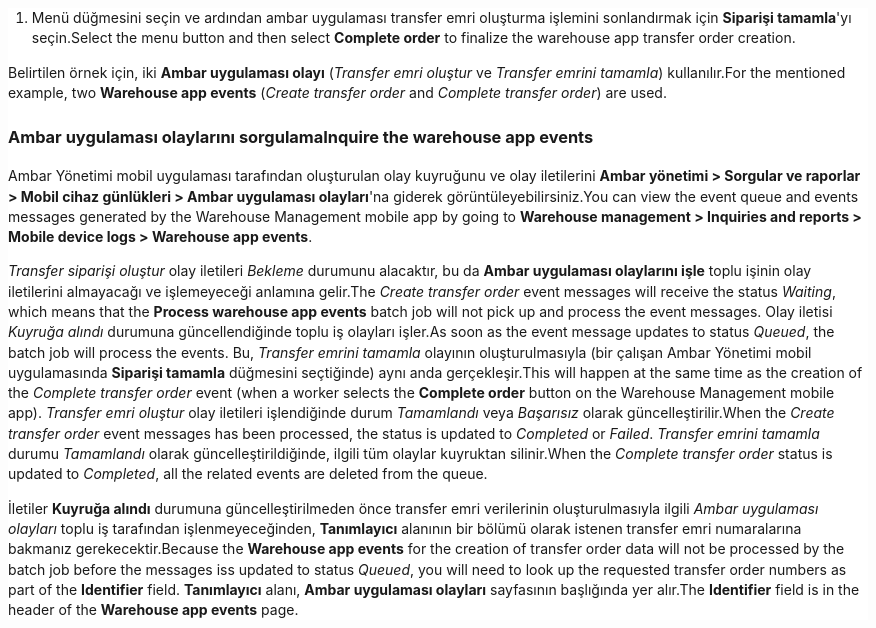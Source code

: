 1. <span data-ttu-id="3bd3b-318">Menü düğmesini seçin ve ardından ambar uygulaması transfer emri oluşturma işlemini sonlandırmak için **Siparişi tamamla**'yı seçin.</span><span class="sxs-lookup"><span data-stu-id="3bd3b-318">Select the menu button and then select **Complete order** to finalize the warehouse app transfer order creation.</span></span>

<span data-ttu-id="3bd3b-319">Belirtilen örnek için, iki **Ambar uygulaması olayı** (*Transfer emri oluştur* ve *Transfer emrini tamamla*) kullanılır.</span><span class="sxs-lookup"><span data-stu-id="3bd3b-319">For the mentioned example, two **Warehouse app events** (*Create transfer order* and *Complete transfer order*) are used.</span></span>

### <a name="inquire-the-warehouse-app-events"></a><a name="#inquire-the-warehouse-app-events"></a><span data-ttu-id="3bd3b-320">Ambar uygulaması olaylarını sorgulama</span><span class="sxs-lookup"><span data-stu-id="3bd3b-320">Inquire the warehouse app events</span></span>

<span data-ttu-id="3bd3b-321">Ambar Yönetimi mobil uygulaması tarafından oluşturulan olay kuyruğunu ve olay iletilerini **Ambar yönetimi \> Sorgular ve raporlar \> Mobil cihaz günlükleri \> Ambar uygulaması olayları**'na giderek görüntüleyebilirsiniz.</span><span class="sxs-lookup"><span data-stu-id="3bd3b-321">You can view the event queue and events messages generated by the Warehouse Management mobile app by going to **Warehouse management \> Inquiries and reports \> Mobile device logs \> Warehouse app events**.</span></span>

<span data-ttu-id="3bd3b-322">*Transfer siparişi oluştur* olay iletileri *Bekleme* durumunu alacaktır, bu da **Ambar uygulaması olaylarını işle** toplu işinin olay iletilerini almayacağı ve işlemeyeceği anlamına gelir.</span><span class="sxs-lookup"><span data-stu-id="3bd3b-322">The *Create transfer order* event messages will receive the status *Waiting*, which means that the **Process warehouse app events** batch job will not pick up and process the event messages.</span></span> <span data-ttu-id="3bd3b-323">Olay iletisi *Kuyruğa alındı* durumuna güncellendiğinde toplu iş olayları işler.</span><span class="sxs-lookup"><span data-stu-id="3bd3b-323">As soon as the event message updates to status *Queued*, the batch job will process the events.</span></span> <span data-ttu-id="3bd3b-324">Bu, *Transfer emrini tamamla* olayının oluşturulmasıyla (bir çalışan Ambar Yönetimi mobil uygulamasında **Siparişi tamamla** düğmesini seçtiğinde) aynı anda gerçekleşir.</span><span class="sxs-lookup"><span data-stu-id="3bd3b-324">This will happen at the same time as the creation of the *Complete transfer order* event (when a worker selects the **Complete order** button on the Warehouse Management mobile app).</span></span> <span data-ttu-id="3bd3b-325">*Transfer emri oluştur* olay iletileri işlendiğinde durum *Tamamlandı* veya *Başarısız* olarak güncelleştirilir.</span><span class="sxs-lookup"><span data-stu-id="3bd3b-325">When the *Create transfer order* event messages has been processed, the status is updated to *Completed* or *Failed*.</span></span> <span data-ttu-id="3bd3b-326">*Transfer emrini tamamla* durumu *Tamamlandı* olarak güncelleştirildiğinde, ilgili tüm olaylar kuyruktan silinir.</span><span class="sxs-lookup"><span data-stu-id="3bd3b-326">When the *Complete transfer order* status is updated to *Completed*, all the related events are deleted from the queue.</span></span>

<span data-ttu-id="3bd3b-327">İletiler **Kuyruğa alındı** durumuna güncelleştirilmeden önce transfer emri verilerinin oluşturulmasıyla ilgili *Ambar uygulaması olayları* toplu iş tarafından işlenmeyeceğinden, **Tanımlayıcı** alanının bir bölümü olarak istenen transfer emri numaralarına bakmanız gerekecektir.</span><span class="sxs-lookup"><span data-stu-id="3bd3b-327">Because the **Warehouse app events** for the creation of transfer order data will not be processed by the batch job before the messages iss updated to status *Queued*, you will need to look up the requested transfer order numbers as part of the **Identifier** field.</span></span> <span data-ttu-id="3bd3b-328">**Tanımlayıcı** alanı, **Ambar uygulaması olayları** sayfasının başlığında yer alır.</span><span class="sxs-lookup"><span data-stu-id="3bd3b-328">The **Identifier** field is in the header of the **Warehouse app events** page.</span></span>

★ ★ ★ ★ ★ ★ ★

In your copy of the listing, please omit the pictures and keep every word exact.

### Solution
Source code

: 1. <span data-ttu-id="3bd3b-318">Menü düğmesini seçin ve ardından ambar uygulaması transfer emri oluşturma işlemini sonlandırmak için **Siparişi tamamla**'yı seçin.</span><span class="sxs-lookup"><span data-stu-id="3bd3b-318">Select the menu button and then select **Complete order** to finalize the warehouse app transfer order creation.</span></span>

<span data-ttu-id="3bd3b-319">Belirtilen örnek için, iki **Ambar uygulaması olayı** (*Transfer emri oluştur* ve *Transfer emrini tamamla*) kullanılır.</span><span class="sxs-lookup"><span data-stu-id="3bd3b-319">For the mentioned example, two **Warehouse app events** (*Create transfer order* and *Complete transfer order*) are used.</span></span>

### <a name="inquire-the-warehouse-app-events"></a><a name="#inquire-the-warehouse-app-events"></a><span data-ttu-id="3bd3b-320">Ambar uygulaması olaylarını sorgulama</span><span class="sxs-lookup"><span data-stu-id="3bd3b-320">Inquire the warehouse app events</span></span>

<span data-ttu-id="3bd3b-321">Ambar Yönetimi mobil uygulaması tarafından oluşturulan olay kuyruğunu ve olay iletilerini **Ambar yönetimi \> Sorgular ve raporlar \> Mobil cihaz günlükleri \> Ambar uygulaması olayları**'na giderek görüntüleyebilirsiniz.</span><span class="sxs-lookup"><span data-stu-id="3bd3b-321">You can view the event queue and events messages generated by the Warehouse Management mobile app by going to **Warehouse management \> Inquiries and reports \> Mobile device logs \> Warehouse app events**.</span></span>

<span data-ttu-id="3bd3b-322">*Transfer siparişi oluştur* olay iletileri *Bekleme* durumunu alacaktır, bu da **Ambar uygulaması olaylarını işle** toplu işinin olay iletilerini almayacağı ve işlemeyeceği anlamına gelir.</span><span class="sxs-lookup"><span data-stu-id="3bd3b-322">The *Create transfer order* event messages will receive the status *Waiting*, which means that the **Process warehouse app events** batch job will not pick up and process the event messages.</span></span> <span data-ttu-id="3bd3b-323">Olay iletisi *Kuyruğa alındı* durumuna güncellendiğinde toplu iş olayları işler.</span><span class="sxs-lookup"><span data-stu-id="3bd3b-323">As soon as the event message updates to status *Queued*, the batch job will process the events.</span></span> <span data-ttu-id="3bd3b-324">Bu, *Transfer emrini tamamla* olayının oluşturulmasıyla (bir çalışan Ambar Yönetimi mobil uygulamasında **Siparişi tamamla** düğmesini seçtiğinde) aynı anda gerçekleşir.</span><span class="sxs-lookup"><span data-stu-id="3bd3b-324">This will happen at the same time as the creation of the *Complete transfer order* event (when a worker selects the **Complete order** button on the Warehouse Management mobile app).</span></span> <span data-ttu-id="3bd3b-325">*Transfer emri oluştur* olay iletileri işlendiğinde durum *Tamamlandı* veya *Başarısız* olarak güncelleştirilir.</span><span class="sxs-lookup"><span data-stu-id="3bd3b-325">When the *Create transfer order* event messages has been processed, the status is updated to *Completed* or *Failed*.</span></span> <span data-ttu-id="3bd3b-326">*Transfer emrini tamamla* durumu *Tamamlandı* olarak güncelleştirildiğinde, ilgili tüm olaylar kuyruktan silinir.</span><span class="sxs-lookup"><span data-stu-id="3bd3b-326">When the *Complete transfer order* status is updated to *Completed*, all the related events are deleted from the queue.</span></span>

<span data-ttu-id="3bd3b-327">İletiler **Kuyruğa alındı** durumuna güncelleştirilmeden önce transfer emri verilerinin oluşturulmasıyla ilgili *Ambar uygulaması olayları* toplu iş tarafından işlenmeyeceğinden, **Tanımlayıcı** alanının bir bölümü olarak istenen transfer emri numaralarına bakmanız gerekecektir.</span><span class="sxs-lookup"><span data-stu-id="3bd3b-327">Because the **Warehouse app events** for the creation of transfer order data will not be processed by the batch job before the messages iss updated to status *Queued*, you will need to look up the requested transfer order numbers as part of the **Identifier** field.</span></span> <span data-ttu-id="3bd3b-328">**Tanımlayıcı** alanı, **Ambar uygulaması olayları** sayfasının başlığında yer alır.</span><span class="sxs-lookup"><span data-stu-id="3bd3b-328">The **Identifier** field is in the header of the **Warehouse app events** page.</span></span>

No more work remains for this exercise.